#### WHAT IS REQUIRED:
Only the lines from the first line of the entries through the line with "Este problema es una" belong in the answer, each restated word for word and without pictures.

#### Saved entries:
= = = =
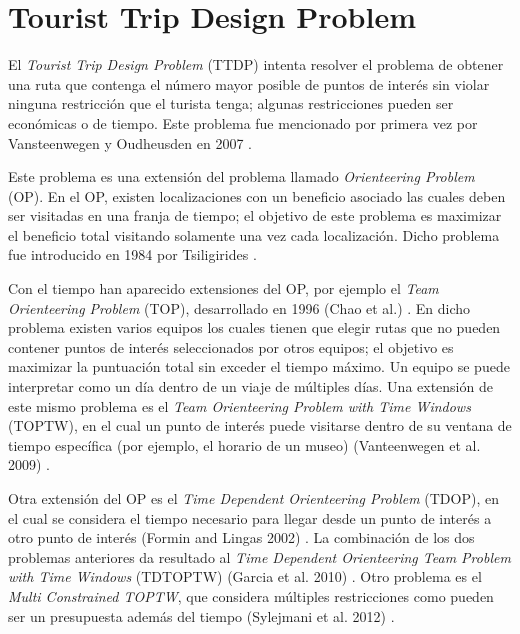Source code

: \section[Tourist Trip Design Problem]{Tourist Trip Design Problem}
El \textit{Tourist Trip Design Problem} (TTDP) intenta resolver el problema de obtener una ruta que contenga el número mayor posible de puntos de interés sin violar ninguna restricción que el turista tenga; algunas restricciones pueden ser económicas o de tiempo. Este problema fue mencionado por primera vez por Vansteenwegen y Oudheusden en 2007 \cite{first_article_TTDP}.\newline

Este problema es una extensión del problema llamado \textit{Orienteering Problem} (OP). En el OP, existen localizaciones con un beneficio asociado las cuales deben ser visitadas en una franja de tiempo; el objetivo de este problema es maximizar el beneficio total visitando solamente una vez cada localización. Dicho problema fue introducido en 1984 por Tsiligirides \cite{first_article_OP}.\newline

Con el tiempo han aparecido extensiones del OP, por ejemplo el \textit{Team Orienteering Problem} (TOP), desarrollado en 1996 (Chao et al.) \cite{Chao}. En dicho problema existen varios equipos los cuales tienen que elegir rutas que no pueden contener puntos de interés seleccionados por otros equipos; el objetivo es maximizar la puntuación total sin exceder el tiempo máximo. Un equipo se puede interpretar como un día dentro de un viaje de múltiples días. Una extensión de este mismo problema es el \textit{Team Orienteering Problem with Time Windows} (TOPTW), en el cual un punto de interés puede visitarse  dentro de su ventana de tiempo específica (por ejemplo, el horario de un museo) (Vanteenwegen et al. 2009) \cite{TOPTW}.\newline

Otra extensión del OP es el \textit{Time Dependent Orienteering Problem} (TDOP), en el cual se considera el tiempo necesario para llegar desde un punto de interés a otro punto de interés (Formin and Lingas 2002) \cite{TDOP}. La combinación de los dos problemas anteriores da resultado al \textit{Time Dependent Orienteering Team Problem with Time Windows} (TDTOPTW) (Garcia et al. 2010) \cite{TDTOPTW}. Otro problema es el \textit{Multi Constrained TOPTW}, que considera múltiples restricciones como pueden ser un presupuesta además del tiempo (Sylejmani et al. 2012) \cite{multiconstrained_toptw}.\newline

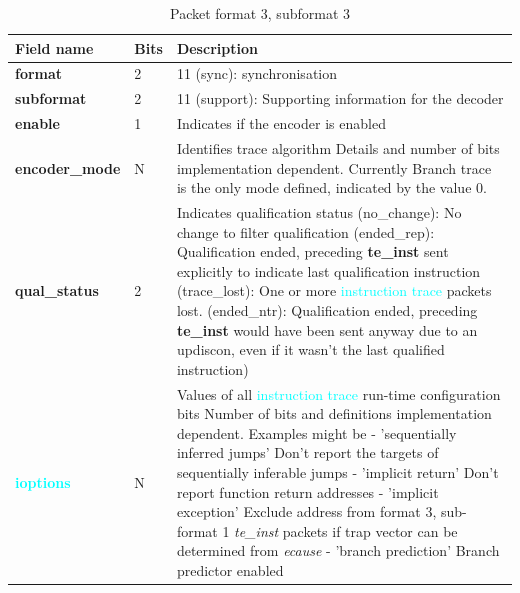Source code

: \begin{table}[htp]
  \centering
  \caption{Packet format 3, subformat 3}
  \label{tab:te_inst3-3}
  \begin{tabulary}{\textwidth}{|l|p{35mm}|p{90mm}|}
    \hline
     {\bf Field name} & {\bf Bits} & {\bf Description} \\
     \hline
     \textbf{format} & 2 & 11 (sync): synchronisation\\
     \hline
     \textbf{subformat}  & 2 & 11 (support): Supporting information for the decoder \\
     \hline
     \textbf{enable} & 1 & Indicates if the encoder is enabled\\
     \hline
     \textbf{encoder\_mode} & N & Identifies trace algorithm\newline
       Details and number of bits implementation dependent.  Currently Branch trace is the only mode defined, indicated by the value 0.\\
     \hline
     \textbf{qual\_status} & 2 & Indicates qualification status (no\_change): No change to filter qualification  (ended\_rep): Qualification ended, preceding \textbf{te\_inst} sent explicitly to indicate last qualification instruction (trace\_lost): One or more \textcolor{cyan}{instruction trace} packets lost. (ended\_ntr): Qualification ended, preceding \textbf{te\_inst} would have been sent anyway due to an updiscon, even if it wasn't the last qualified instruction)\\
     \hline
     \textbf{\textcolor{cyan}{ioptions}} & N & Values of all \textcolor{cyan}{instruction trace} run-time configuration bits\newline
       Number of bits and definitions implementation dependent.  Examples might be\newline
       - 'sequentially inferred jumps' Don't report the targets of sequentially inferable jumps\newline
       - 'implicit return' Don't report function return addresses \newline
       - 'implicit exception' Exclude address from format 3, sub-format 1 \textit{te\_inst} packets if trap vector can be determined from \textit{ecause}\newline
       - 'branch prediction' Branch predictor enabled\newline

\end{tabulary}
\end{table}
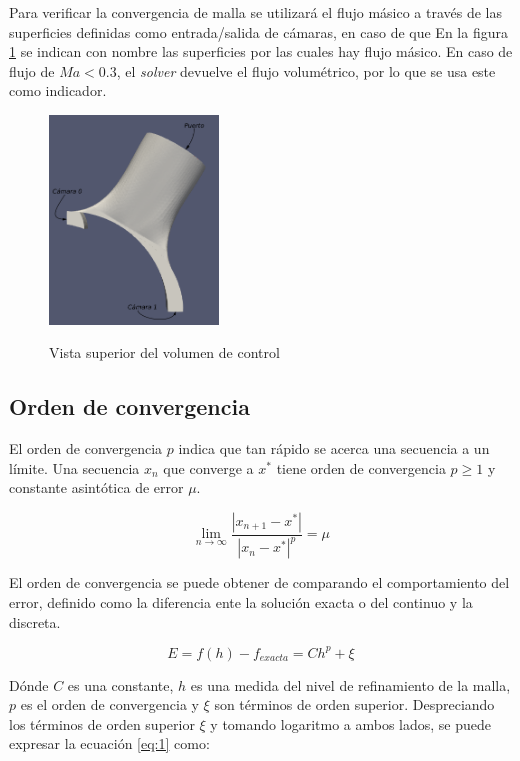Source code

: \documentclass[11pt]{article}
\begin{document}
Para verificar la convergencia de malla se utilizará el flujo másico a través
de las superficies definidas como entrada/salida de cámaras, en caso de que
%
En la figura \ref{fig:parches} se indican con nombre las superficies por las
cuales hay flujo másico.
%
En caso de flujo de $Ma < 0.3$, el \emph{solver} devuelve el flujo volumétrico,
por lo que se usa este como indicador.
\begin{figure}
    \centering
    \includegraphics[width=0.4\textwidth]{nombres-parches.png}
    \label{fig:parches}
    \caption{Vista superior del volumen de control}
\end{figure}

\subsection{Orden de convergencia}
%
El orden de convergencia $p$ indica que tan rápido se acerca una secuencia a un
límite.
%
Una secuencia ${x_n}$ que converge a $x^*$ tiene orden de convergencia $p \ge
1$ y constante asintótica de error $\mu$.

\begin{equation}
    \lim_{n\rightarrow \infty} \frac{|x_{n+1} - x^*|} {|x_{n} - x^*|^p} = \mu
\end{equation}

El orden de convergencia se puede obtener de comparando el comportamiento del
error, definido como la diferencia ente la solución exacta o del continuo y la
discreta.

\begin{equation}
    E = f(h) - f_{exacta} = Ch^p + \xi
    \label{eq:1}
\end{equation}

Dónde $C$ es una constante, $h$ es una medida del nivel de refinamiento de la
malla, $p$ es el orden de convergencia y $\xi$ son términos de orden superior.
%
Despreciando los términos de orden superior $\xi$ y tomando logaritmo a ambos
lados, se puede expresar la ecuación \ref{eq:1} como:
\end{document}
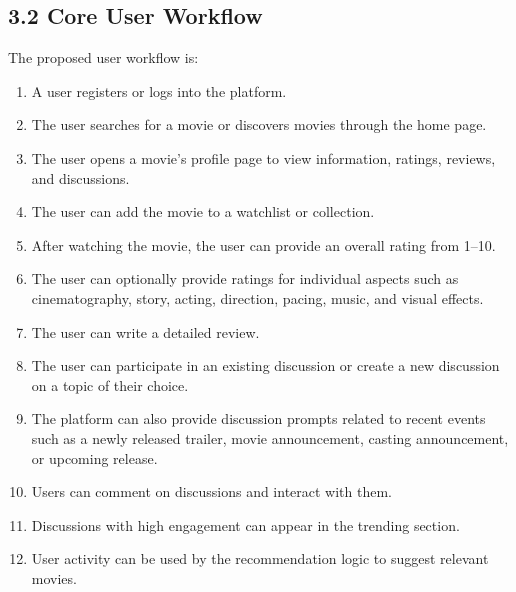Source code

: \documentclass[11pt,a4paper]{article}
\begin{document}
\subsection{3.2 Core User Workflow}

The proposed user workflow is:

\begin{enumerate}

    \item A user registers or logs into the platform.

    \item The user searches for a movie or discovers movies through the home page.

    \item The user opens a movie's profile page to view information, ratings, reviews, and discussions.

    \item The user can add the movie to a watchlist or collection.

    \item After watching the movie, the user can provide an overall rating from 1--10.

    \item The user can optionally provide ratings for individual aspects such as cinematography, story, acting, direction, pacing, music, and visual effects.

    \item The user can write a detailed review.

    \item The user can participate in an existing discussion or create a new discussion on a topic of their choice.

    \item The platform can also provide discussion prompts related to recent events such as a newly released trailer, movie announcement, casting announcement, or upcoming release.

    \item Users can comment on discussions and interact with them.

    \item Discussions with high engagement can appear in the trending section.

    \item User activity can be used by the recommendation logic to suggest relevant movies.

\end{enumerate}
\end{document}

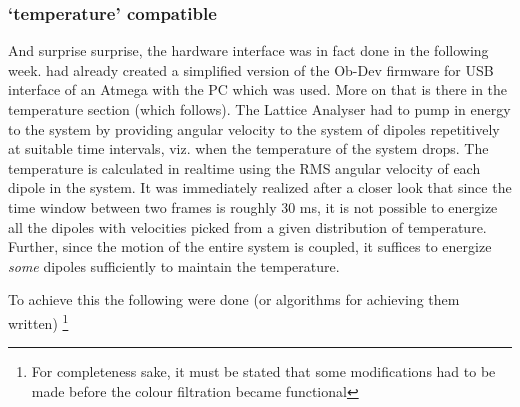		\subsubsection{`temperature' compatible}
			\par
			And surprise surprise, the hardware interface was in fact done in the following week. \myProf had already created a simplified version of the Ob-Dev firmware for USB interface of an Atmega with the PC which was used. More on that is there in the temperature section (which follows). The Lattice Analyser had to pump in energy to the system by providing angular velocity to the system of dipoles repetitively at suitable time intervals, viz. when the temperature of the system drops. The temperature is calculated in realtime using the RMS angular velocity of each dipole in the system. It was immediately realized after a closer look that since the time window between two frames is roughly 30 ms, it is not possible to energize all the dipoles with velocities picked from a given distribution of temperature. Further, since the motion of the entire system is coupled, it suffices to energize \emph{some} dipoles sufficiently to maintain the temperature.
			\par
			To achieve this the following were done (or algorithms for achieving them written) \footnote{For completeness sake, it must be stated that some modifications had to be made before the colour filtration became functional}
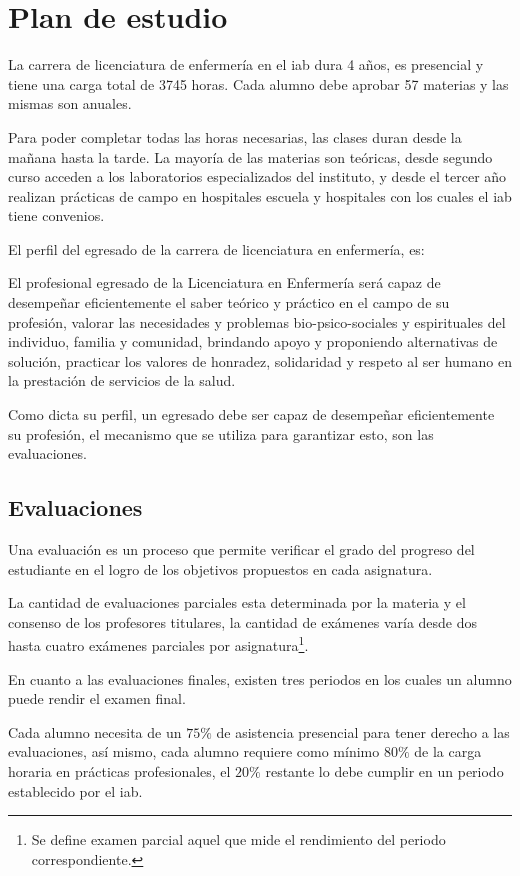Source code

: \section{Plan de estudio}
\label{sec:plan_estudio}

La carrera de licenciatura de enfermería en el \Gls{iab} dura 4 años, es
presencial y tiene una carga total de 3745 horas. Cada alumno debe aprobar 57
materias y las mismas son anuales.

Para poder completar todas las horas necesarias, las clases duran desde la
mañana hasta la tarde. La mayoría de las materias son teóricas, desde segundo
curso acceden a los laboratorios especializados del instituto, y desde el tercer
año realizan prácticas de campo en hospitales escuela y hospitales con los
cuales el \Gls{iab} tiene convenios.

El perfil del egresado de la carrera de licenciatura en enfermería,
es\cite{iab:enfermeria}:

\begin{displayquote}

El profesional egresado de la Licenciatura en Enfermería será capaz de
desempeñar eficientemente el saber teórico y práctico en el campo de su
profesión, valorar las necesidades y problemas bio-psico-sociales y espirituales
del individuo, familia y comunidad, brindando apoyo y proponiendo alternativas
de solución, practicar los valores de honradez, solidaridad y respeto al ser
humano en la prestación de servicios de la salud.

\end{displayquote}

Como dicta su perfil, un egresado debe ser capaz de desempeñar eficientemente su
profesión, el mecanismo que se utiliza para garantizar esto, son las
evaluaciones.

\subsection{Evaluaciones}

Una evaluación es un proceso que permite verificar el grado del progreso del
estudiante en el logro de los objetivos propuestos en cada
asignatura\cite{iab:est_enfemeria}.

La cantidad de evaluaciones parciales esta determinada por la materia y el
consenso de los profesores titulares\cite{iab:est_enfemeria}, la cantidad de
exámenes varía desde dos hasta cuatro exámenes parciales por
asignatura\footnote{Se define examen parcial aquel que mide el rendimiento del
    periodo correspondiente\cite{iab:est_enfemeria}.}.

En cuanto a las evaluaciones finales, existen tres periodos en los cuales un
alumno puede rendir el examen final.

Cada alumno necesita de un $75\%$ de asistencia presencial para tener derecho a
las evaluaciones, así mismo, cada alumno requiere como mínimo $80\%$ de la carga
horaria en prácticas profesionales, el $20\%$ restante lo debe cumplir en un
periodo establecido por el \Gls{iab}.
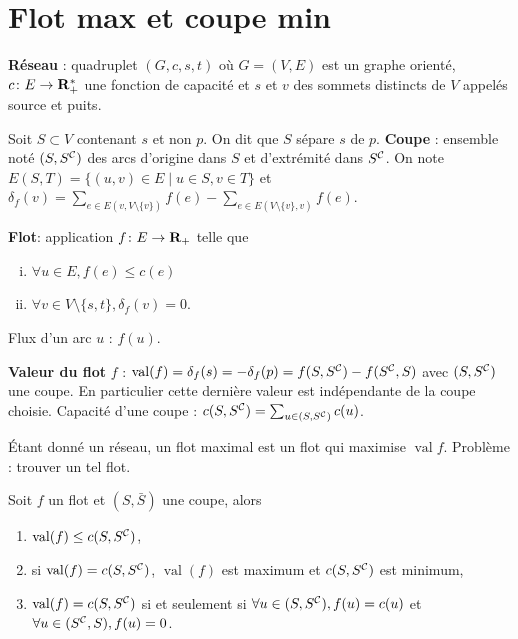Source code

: \documentclass[a4paper,11pt,twocolumn]{article}
\DeclareMathOperator{\val}{val}
\begin{document}
\section{Flot max et coupe min}

	\begin{defn}
	\textbf{Réseau} : quadruplet $(G,c,s,t)$ où $G = (V,E)$ est un graphe orienté, $c \colon E \to \mathbf{R}_+^*$ une fonction de capacité et $s$ et $v$ des sommets distincts de $V$ appelés source et puits.
	\end{defn}

	\begin{note}
	Soit $S \subset V$ contenant $s$ et non $p$.
	On dit que $S$ sépare $s$ de $p$.
	\textbf{Coupe} : ensemble noté $(S,{S}^{\mathcal{C}})$ des arcs d'origine dans $S$ et d'extrémité dans ${S}^{\mathcal{C}}$.
	On note $E(S,T) = \{ (u,v) \in E \mid u \in S, v \in T \}$ et $\delta_f(v) = \sum_{e \in E(v,V \setminus \{ v \})} f(e) - \sum_{e \in E(V \setminus \{ v \},v)} f(e)$.
	\end{note}

	\begin{defn}
	\textbf{Flot}: application $f \colon E \to \mathbf{R}_+$ telle que
		\begin{enumerate}[i)]
		\item $\forall u \in E, f(e) \leq c(e)$
		\item $\forall v \in V \setminus \{ s,t \}, \delta_f(v) = 0$.
		\end{enumerate}
	Flux d'un arc $u$ : $f(u)$.
	\end{defn}

	\begin{defn}
	\textbf{Valeur du flot} $f$ : $\val(f) = \delta_f(s) = - \delta_f(p) = f(S,\compl{S}) - f(\compl{S},S)$ avec $(S,{S}^{\mathcal{C}})$ une coupe.
	En particulier cette dernière valeur est indépendante de la coupe choisie.
	Capacité d'une coupe : $c(S,{S}^{\mathcal{C}}) = \sum_{u \in (S,{S}^{\mathcal{C}})} c(u)$.
	\end{defn}

	\begin{defn}
	Étant donné un réseau, un flot maximal est un flot qui maximise $\val{f}$.
	Problème :  trouver un tel flot.
	\end{defn}

	\begin{thm}
	Soit $f$ un flot et $(S,\bar{S})$ une coupe, alors
		\begin{enumerate}
		\item $\val(f) \leq c(S,\compl{S})$,
		\item si $\val(f) = c(S,\compl{S})$, $\val(f)$ est maximum et $c(S,{S}^{\mathcal{C}})$ est minimum,
		\item $\val(f) = c(S,\compl{S})$ si et seulement si $\forall u \in (S,{S}^{\mathcal{C}}), f(u) = c(u)$ et $\forall u \in ({S}^{\mathcal{C}},S), f(u) = 0$.
		\end{enumerate}
	\end{thm}
\end{document}
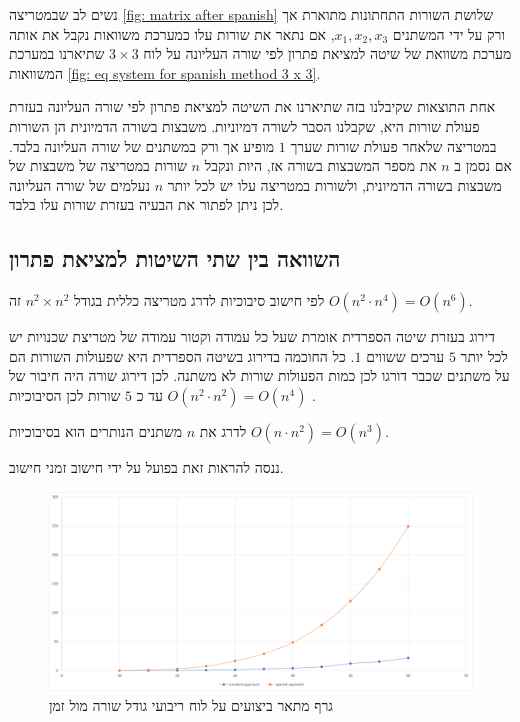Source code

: \documentclass[12pt,leqno]{article}
\theoremstyle{theoremdd}
\begin{document}
נשים לב שבמטריצה 
\ref{fig: matrix after spanish}
שלושת השורות התחתונות מתוארת אך ורק על 
ידי 
המשתנים 
$x_1, x_2, x_3$,
אם נתאר את שורות עלו כמערכת משוואות נקבל
את אותה מערכת משוואת של 
שיטה למציאת פתרון לפי שורה העליונה על לוח 
$3 \times 3$
שתיארנו במערכת המשוואות
\ref{fig: eq system for spanish method 3 x 3}.

אחת התוצאות שקיבלנו בזה שתיארנו את השיטה למציאת פתרון לפי שורה העליונה 
בעזרת פעולת שורות היא, שקבלנו הסבר לשורה דמיוניות.
משבצות בשורה הדמיונית 
הן השורות במטריצה
שלאחר פעולת שורות 
שערך
$1$
מופיע אך ורק במשתנים של שורה העליונה בלבד.
אם נסמן ב
$n$
את מספר המשבצות בשורה אז,
היות ונקבל 
$n$
שורות במטריצה של משבצות של משבצות בשורה הדמיונית,
ולשורות במטריצה עלו יש לכל יותר 
$n$
נעלמים של שורה העליונה לכן ניתן לפתור את הבעיה 
בעזרת
שורות עלו בלבד.





\subsection{השוואה בין שתי השיטות למציאת פתרון}
לפי חישוב סיבוכיות
לדרג מטריצה 
כללית
בגודל 
$n^2 \times n^2$
זה 
$O(n^2 \cdot n^4) = O(n^6)$.

דירוג בעזרת שיטה הספרדית אומרת
שעל כל עמודה 
וקטור עמודה 
של מטריצת שכנויות
יש לכל יותר
$5$
ערכים ששווים 
$1$.
כל החוכמה בדירוג בשיטה הספרדית היא 
שפעולות השורות הם על משתנים שכבר דורגו
לכן 
כמות הפעולות שורות לא משתנה.
לכן דירוג שורה היה חיבור 
של עד כ
$5$
שורות
לכן הסיבוכיות 
$O(n^2 \cdot n^2) = O(n^4)$
.

לדרג את
$n$
משתנים  
הנותרים
הוא בסיבוכיות 
$O(n \cdot n^2) = O (n^3)$.

ננסה להראות זאת בפועל על ידי חישוב זמני חישוב.

\begin{figure}[ht]
    \caption{ 
    גרף מתאר ביצועים על לוח ריבועי גודל שורה מול זמן
    }
    \label{fig:prefofmance_diagram}
    \centering
    \includegraphics[width=\textwidth,height=\textheight,keepaspectratio]{images/benchmark.png}
\end{figure}
\end{document}
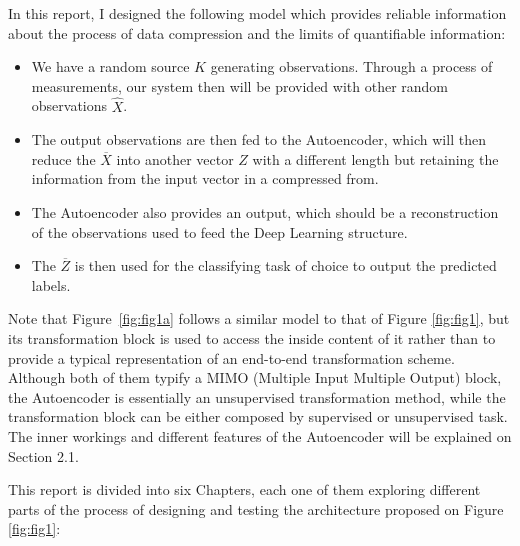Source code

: 
In this report, I designed the following model which provides reliable information about the process of data compression and the limits of quantifiable information:

\begin{itemize}
\item  We have a random source $K$ generating observations. Through a process of measurements, our system then will be provided with other random observations $\hat{X}$. 

\item The output observations  are then fed to the Autoencoder, which will then reduce the $\overline X$ into another vector $Z$ with a different length but retaining the information from the input vector in a compressed from. 

\item The Autoencoder also provides  an output, which should be a reconstruction of the observations used to feed the Deep Learning structure. 

\item The $\overline Z$ is then used for the classifying task of choice to output the predicted labels. 

\end{itemize}

Note that Figure~\ref{fig:fig1a} follows a similar model to that of Figure \ref{fig:fig1}, but its transformation block is used to access the inside content of it rather than to provide a typical representation of an end-to-end transformation scheme. Although both of them typify a MIMO (Multiple Input Multiple Output) block, the Autoencoder is essentially an unsupervised transformation method, while the transformation block can be either composed by supervised or unsupervised task. The inner workings and different features of the Autoencoder will be explained on Section 2.1. \par

This report is divided into six Chapters, each one of them exploring different parts of the process of designing and testing the architecture proposed on Figure \ref{fig:fig1}:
= = = =
#### RESPONSE BOX:
Source code

: \section[Tourist Trip Design Problem]{Tourist Trip Design Problem}
El \textit{Tourist Trip Design Problem} (TTDP) intenta resolver el problema de obtener una ruta que contenga el número mayor posible de puntos de interés sin violar ninguna restricción que el turista tenga; algunas restricciones pueden ser económicas o de tiempo. Este problema fue mencionado por primera vez por Vansteenwegen y Oudheusden en 2007 \cite{first_article_TTDP}.\newline

Este problema es una extensión del problema llamado \textit{Orienteering Problem} (OP). En el OP, existen localizaciones con un beneficio asociado las cuales deben ser visitadas en una franja de tiempo; el objetivo de este problema es maximizar el beneficio total visitando solamente una vez cada localización. Dicho problema fue introducido en 1984 por Tsiligirides \cite{first_article_OP}.\newline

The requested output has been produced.